A CISO’s perspective on a TikTok ban and what it means for enterprises 

The federal government is considering pushing an outright ban on the video-sharing app TikTok across the U.S., just weeks after banning the app from all U.S. government devices. Citing data privacy concerns stemming from TikTok’s parent company, the Chinese firm ByteDance, officials have made it clear that they believe the app could be used to spy on Americans’ personal information and deliver that data directly to the Chinese government, which is known for cyber-theft of IR, trade secrets and other proprietary information from Western companies to advance its own national security priorities.

Considering what to do about TikTok

But for businesses that use TikTok for marketing or employ any of the 150 million Americans who have the app, what’s to be done? The answer, for now, lies in following basic security hygiene practices for all data-collecting apps, not just TikTok. 

The reality is that no matter what TikTok’s affiliation with the Chinese government is, it’s not the only app that’s capable of actively farming user data. Snapchat, Google and Meta all take advantage of user data to more granularly target ads and understand user behavior.

No company is immune to cyber-breaches and data theft, so much of that highly personal data can be potentially exposed by an adversary.

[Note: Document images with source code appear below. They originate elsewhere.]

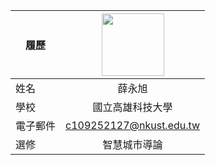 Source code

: |      履歷        |<img src="https://scontent-tpe1-1.xx.fbcdn.net/v/t1.6435-9/121672854_1721742874648772_6927822831655864488_n.jpg?_nc_cat=107&ccb=1-7&_nc_sid=be3454&_nc_ohc=uQ24YlfPP_oAX_yVCgx&_nc_ht=scontent-tpe1-1.xx&oh=00_AfCewWz5NHYF-Oseb7vEzJKlrx68e2n0HhMhYuWTsi3ySw&oe=66092D35" width=100 height=100/>|
| ---------------- |:-----------------------------:|
| 姓名             | 薛永旭                  |
| 學校             | 國立高雄科技大學                  |
| 電子郵件         | c109252127@nkust.edu.tw          |
| 選修             | 智慧城市導論                  |
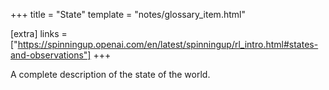 +++
title = "State"
template = "notes/glossary_item.html"

[extra]
links = ["https://spinningup.openai.com/en/latest/spinningup/rl_intro.html#states-and-observations"]
+++

A complete description of the state of the world.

TikTok does data collection on a large scale because of the size of its user base and current popularity, but generally, if you’re not paying for the app or service, it’s using your data to make money.

Of course, the reason we — and Congress — are having this discussion right now is that, unlike any of those social media companies, TikTok is owned by a foreign company affiliated with China. Although we should be cautious when using social media platforms, no matter who owns them, TikTok is collecting massive amounts of information from American consumers, and we don’t know what that data is being used for or if a foreign government has access to the data.

Is BYOD right for you?

This is why enterprises that allow employees to bring their own devices into the office or conduct work on them — “BYOD” — should immediately reevaluate their policies. More specifically, they should make sure that they’re aware of the types of company information employees have on their personal devices, and take the necessary measures to ensure that information is separated from the rest of the apps on those devices. 

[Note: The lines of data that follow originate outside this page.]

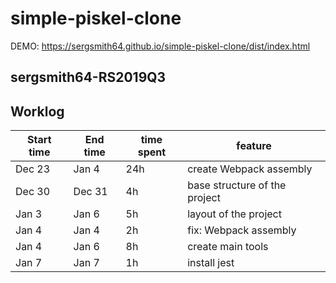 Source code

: # simple-piskel-clone

DEMO: https://sergsmith64.github.io/simple-piskel-clone/dist/index.html

## sergsmith64-RS2019Q3

## Worklog

Start time | End time | time spent | feature
---------- | -------- | ---------- | -------------------------------
Dec 23 | Jan 4 | 24h | create Webpack assembly
Dec 30 | Dec 31 | 4h | base structure of the project
Jan 3 | Jan 6 | 5h | layout of the project
Jan 4 | Jan 4 | 2h | fix: Webpack assembly
Jan 4 | Jan 6 | 8h | create main tools
Jan 7 | Jan 7 | 1h | install jest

There are controls that organizations can implement to ensure that sensitive company information isn’t being collected by any type of app, TikTok or not. But generally, employers cannot issue an outright ban on employees downloading whatever app they’d like onto a personal device. Organizations can have acceptable use policies (AUPs) that administratively require employees not to use social media, including TikTok, while on company time, but that is not a ban on having the app on the device. It also doesn’t prevent the app from collecting information, which it does all the time.

Technical solutions that can be installed on personal devices to prevent sensitive work information from being collected by apps, or, for example, downloading sensitive documents from email, have to be set up, maintained and monitored. That can be expensive and time-consuming, and it requires an organization to have good data handling practices in place already, including classifying information and assets and having visibility into how that information is processed and used on employees’ personal devices. Enterprise security leaders should understand exactly what information they need to protect to make better risk decisions about how that information is handled.

What about work phones?

The alternative route for enterprise concerned about TikTok’s data collection practices is to issue its own devices to employees, pre-loaded with security controls that prevent unknown or unauthorized applications from being downloaded. If the organization owns the device, they can control exactly what is allowed to be done and downloaded onto the device to ensure proper security protocols are being followed.

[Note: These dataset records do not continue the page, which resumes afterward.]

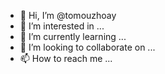 - 👋 Hi, I’m @tomouzhoay
- 👀 I’m interested in ...
- 🌱 I’m currently learning ...
- 💞️ I’m looking to collaborate on ...
- 📫 How to reach me ...

<!---
tomouzhoay/tomouzhoay is a ✨ special ✨ repository because its `README.md` (this file) appears on your GitHub profile.
You can click the Preview link to take a look at your changes.
--->
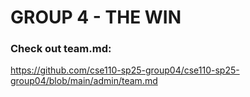 # GROUP 4 - THE WIN

### Check out team.md:

https://github.com/cse110-sp25-group04/cse110-sp25-group04/blob/main/admin/team.md
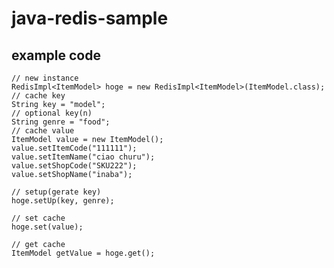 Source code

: # java-redis-sample
## example code
    // new instance
    RedisImpl<ItemModel> hoge = new RedisImpl<ItemModel>(ItemModel.class);
    // cache key
    String key = "model";
    // optional key(n)
    String genre = "food";
    // cache value
    ItemModel value = new ItemModel();
    value.setItemCode("111111");
    value.setItemName("ciao churu");
    value.setShopCode("SKU222");
    value.setShopName("inaba");
    
    // setup(gerate key)
    hoge.setUp(key, genre);
    
    // set cache
    hoge.set(value);
    
    // get cache
    ItemModel getValue = hoge.get();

But issuing company devices can also be expensive, and enterprises considering the decision to purchase laptops or phones for employees have to take into account convenience, business imperatives and information security risk. 

The specific risks highlighted by the TikTok issue are not new but have reached a new level of visibility due to the app’s incredible popularity. While Congress deliberates on banning the app, enterprise security leaders know that the tricky issue of data privacy and employee property doesn’t end with TikTok, and finding new solutions will be imperative as other data-collecting apps rise in usage. There’s never been a better time for those leaders to bring security to the front and center of their organizations’ priorities.

Adam Marrè is Chief Information Security Officer at Arctic Wolf.